As the pattern of association of rat CD2 truncation mutants with lipid rafts correlated entirely with the pattern of binding of these same mutants to the tyrosine kinase Lck (19), we raised the possibility that the interaction between rat CD2 and lipid rafts could be mediated via Lck. Moreover, as seen from Fig. 4⇑, all CD2 mutants except CD2(CY 6) are in general confined to the same fractions as Lck. We tested further this hypothesis by constructing additional CD2 mutants that would have their association with Lck disrupted while retaining most of the cytoplasmic tail. CD2(CY 6) does not associate with Lck (19) and lies outside lipid rafts, whereas CD2(CY 40) retains both those features. We therefore constructed and tested a mutant CD2 molecule excluding precisely the sequence between aa 7 and 40 of the cytoplasmic domain. This new mutant, CD2(Δ7–40), was expressed at the surface of E6.1 cells, as detected by flow cytometry (Fig. 5⇓A), and had an apparent molecular mass compatible with its slightly shorter tail (Fig. 5⇓B). Strikingly, when we assessed the membrane localization of CD2(Δ7–40), we determined that this mutant does not localize within lipid rafts, but rather in the soluble fractions (Fig. 5⇓C).

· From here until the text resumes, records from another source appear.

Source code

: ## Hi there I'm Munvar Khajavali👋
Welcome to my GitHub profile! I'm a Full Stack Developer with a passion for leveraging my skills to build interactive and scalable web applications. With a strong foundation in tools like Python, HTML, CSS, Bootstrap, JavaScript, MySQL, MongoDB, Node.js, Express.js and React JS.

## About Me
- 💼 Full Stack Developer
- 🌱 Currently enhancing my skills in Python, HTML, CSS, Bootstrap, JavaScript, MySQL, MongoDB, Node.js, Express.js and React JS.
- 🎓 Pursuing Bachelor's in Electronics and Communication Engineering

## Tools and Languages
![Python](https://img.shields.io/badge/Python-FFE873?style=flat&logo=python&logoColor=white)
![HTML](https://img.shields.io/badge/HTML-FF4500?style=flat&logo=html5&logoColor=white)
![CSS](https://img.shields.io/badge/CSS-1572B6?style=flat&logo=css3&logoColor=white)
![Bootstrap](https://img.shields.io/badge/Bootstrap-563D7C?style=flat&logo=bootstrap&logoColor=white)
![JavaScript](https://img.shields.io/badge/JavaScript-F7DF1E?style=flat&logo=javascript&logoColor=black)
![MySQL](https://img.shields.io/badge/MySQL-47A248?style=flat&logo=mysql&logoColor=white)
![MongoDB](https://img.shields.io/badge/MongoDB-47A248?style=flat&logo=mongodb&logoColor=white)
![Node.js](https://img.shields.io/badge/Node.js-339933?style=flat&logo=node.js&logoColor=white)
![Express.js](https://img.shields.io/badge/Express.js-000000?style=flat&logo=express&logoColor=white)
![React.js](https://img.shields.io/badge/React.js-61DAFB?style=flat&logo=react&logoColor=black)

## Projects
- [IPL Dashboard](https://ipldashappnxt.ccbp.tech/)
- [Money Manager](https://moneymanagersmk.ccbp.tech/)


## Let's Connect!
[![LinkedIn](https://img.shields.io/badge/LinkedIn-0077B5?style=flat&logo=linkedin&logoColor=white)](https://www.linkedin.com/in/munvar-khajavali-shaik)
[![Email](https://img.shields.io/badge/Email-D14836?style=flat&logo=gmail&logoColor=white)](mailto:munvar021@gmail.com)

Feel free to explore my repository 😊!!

We then tested whether CD2(Δ7–40) was incompetent for interacting with Lck, performing immunoprecipitations followed by kinase assays of the immune complexes of CD2 from E6.1-CD2(Δ7–40) cells, as well as from E6.1-CD2 cells for comparison. Among the proteins coprecipitated with CD2 from E6.1-CD2 cell lysates, a prominent phosphoprotein of 56 kDa was clearly visible, whereas no corresponding protein band was detected in the immune complexes from E6.1-CD2(Δ7–40) cells, although a number of other phosphoproteins with similar sizes are present (Fig. 5⇑D). To confirm that the putative 56-kDa protein was indeed phosphorylated Lck, we performed a reprecipitation of Lck using a polyclonal Ab and confirmed the identity of p56 as Lck. No protein was detected in the reprecipitation of Lck from E6.1-CD2(Δ7–40) cells, suggesting that CD2(Δ7–40) looses the ability to bind to Lck, therefore strengthening our assumption that CD2 is trapped in lipid rafts fractions due to its association with the kinase.

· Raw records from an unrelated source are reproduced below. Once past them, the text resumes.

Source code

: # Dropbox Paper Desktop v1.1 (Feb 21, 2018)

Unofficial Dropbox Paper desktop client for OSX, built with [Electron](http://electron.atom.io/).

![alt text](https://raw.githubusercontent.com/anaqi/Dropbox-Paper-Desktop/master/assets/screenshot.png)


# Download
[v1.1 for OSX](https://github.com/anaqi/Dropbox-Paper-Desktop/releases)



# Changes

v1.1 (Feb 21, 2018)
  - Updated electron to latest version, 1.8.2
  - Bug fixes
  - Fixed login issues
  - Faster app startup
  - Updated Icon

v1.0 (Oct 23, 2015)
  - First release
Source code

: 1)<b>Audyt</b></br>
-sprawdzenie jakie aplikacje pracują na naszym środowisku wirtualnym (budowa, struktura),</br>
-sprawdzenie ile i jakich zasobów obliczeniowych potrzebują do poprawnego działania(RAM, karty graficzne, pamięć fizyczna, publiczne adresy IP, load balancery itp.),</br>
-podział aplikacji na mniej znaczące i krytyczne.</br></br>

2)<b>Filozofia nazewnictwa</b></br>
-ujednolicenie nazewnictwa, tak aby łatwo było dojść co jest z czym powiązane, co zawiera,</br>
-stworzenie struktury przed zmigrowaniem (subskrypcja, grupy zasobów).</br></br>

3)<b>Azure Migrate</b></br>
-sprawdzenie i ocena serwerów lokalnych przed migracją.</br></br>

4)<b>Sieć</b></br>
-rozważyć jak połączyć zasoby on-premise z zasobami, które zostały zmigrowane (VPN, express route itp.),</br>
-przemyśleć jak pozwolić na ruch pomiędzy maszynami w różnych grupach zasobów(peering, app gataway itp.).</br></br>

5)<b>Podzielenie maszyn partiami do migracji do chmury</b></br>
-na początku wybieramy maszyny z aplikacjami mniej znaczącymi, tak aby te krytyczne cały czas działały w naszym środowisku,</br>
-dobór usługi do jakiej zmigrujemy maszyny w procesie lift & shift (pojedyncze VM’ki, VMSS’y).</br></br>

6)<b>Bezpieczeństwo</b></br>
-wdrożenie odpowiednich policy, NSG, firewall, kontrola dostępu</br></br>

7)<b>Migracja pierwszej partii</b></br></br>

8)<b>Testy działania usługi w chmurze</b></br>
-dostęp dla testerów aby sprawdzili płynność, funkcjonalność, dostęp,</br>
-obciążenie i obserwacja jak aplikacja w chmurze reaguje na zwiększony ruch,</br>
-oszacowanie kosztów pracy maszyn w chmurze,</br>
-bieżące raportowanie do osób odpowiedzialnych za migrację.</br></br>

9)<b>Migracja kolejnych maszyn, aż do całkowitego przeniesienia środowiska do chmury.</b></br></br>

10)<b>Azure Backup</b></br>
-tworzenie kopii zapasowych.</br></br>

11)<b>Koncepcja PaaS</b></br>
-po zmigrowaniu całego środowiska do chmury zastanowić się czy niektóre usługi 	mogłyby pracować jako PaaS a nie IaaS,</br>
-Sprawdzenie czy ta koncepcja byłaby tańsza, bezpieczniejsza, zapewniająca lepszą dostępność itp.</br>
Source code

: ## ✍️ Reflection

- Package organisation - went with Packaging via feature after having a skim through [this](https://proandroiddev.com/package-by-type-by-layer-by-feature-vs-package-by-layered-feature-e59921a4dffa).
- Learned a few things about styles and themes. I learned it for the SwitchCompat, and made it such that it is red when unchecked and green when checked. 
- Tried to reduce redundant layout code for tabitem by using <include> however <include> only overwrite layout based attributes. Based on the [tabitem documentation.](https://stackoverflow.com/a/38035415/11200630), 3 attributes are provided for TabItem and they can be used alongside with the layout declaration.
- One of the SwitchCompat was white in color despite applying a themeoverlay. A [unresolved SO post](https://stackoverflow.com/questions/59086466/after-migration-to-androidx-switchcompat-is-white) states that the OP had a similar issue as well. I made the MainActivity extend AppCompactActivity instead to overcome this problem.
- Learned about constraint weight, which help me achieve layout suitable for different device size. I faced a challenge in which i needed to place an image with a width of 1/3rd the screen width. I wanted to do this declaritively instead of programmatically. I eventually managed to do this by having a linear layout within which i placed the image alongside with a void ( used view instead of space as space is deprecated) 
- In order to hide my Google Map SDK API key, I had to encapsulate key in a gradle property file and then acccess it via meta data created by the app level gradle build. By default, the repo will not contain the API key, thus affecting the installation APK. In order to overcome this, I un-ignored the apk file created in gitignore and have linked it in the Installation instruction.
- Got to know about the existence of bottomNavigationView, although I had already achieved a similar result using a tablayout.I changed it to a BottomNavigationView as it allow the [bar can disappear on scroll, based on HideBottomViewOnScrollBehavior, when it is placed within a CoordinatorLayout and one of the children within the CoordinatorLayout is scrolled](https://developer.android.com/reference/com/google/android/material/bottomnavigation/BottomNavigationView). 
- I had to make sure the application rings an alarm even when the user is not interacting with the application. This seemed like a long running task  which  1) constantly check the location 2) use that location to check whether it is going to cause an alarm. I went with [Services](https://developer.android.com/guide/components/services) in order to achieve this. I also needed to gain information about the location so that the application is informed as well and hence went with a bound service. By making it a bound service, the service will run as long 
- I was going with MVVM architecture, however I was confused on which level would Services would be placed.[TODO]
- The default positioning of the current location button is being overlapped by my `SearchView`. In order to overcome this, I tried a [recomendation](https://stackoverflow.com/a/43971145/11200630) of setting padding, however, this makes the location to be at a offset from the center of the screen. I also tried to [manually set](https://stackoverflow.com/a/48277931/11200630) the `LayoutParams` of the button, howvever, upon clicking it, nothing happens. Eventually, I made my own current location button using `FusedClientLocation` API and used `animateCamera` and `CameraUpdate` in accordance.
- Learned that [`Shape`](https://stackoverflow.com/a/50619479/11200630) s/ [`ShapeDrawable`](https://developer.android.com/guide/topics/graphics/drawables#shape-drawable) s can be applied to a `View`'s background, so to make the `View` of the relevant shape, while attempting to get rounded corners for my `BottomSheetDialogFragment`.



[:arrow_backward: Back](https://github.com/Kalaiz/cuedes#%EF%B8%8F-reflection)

We checked whether having CD2 associated with Lck in rafts, as presented in E6.1-CD2 cells, would result in an increase of the Lck activity associated with CD2 in activated cells. In Fig. 5⇑E, stimulation of CD2 with mAb triggers a sharp increase of the kinase activity associated with CD2 as shown by the increased autophosphorylation of Lck. By contrast, triggering CD2 in E6.1-CD2(Δ7–40) cells did not induce any detectable changes.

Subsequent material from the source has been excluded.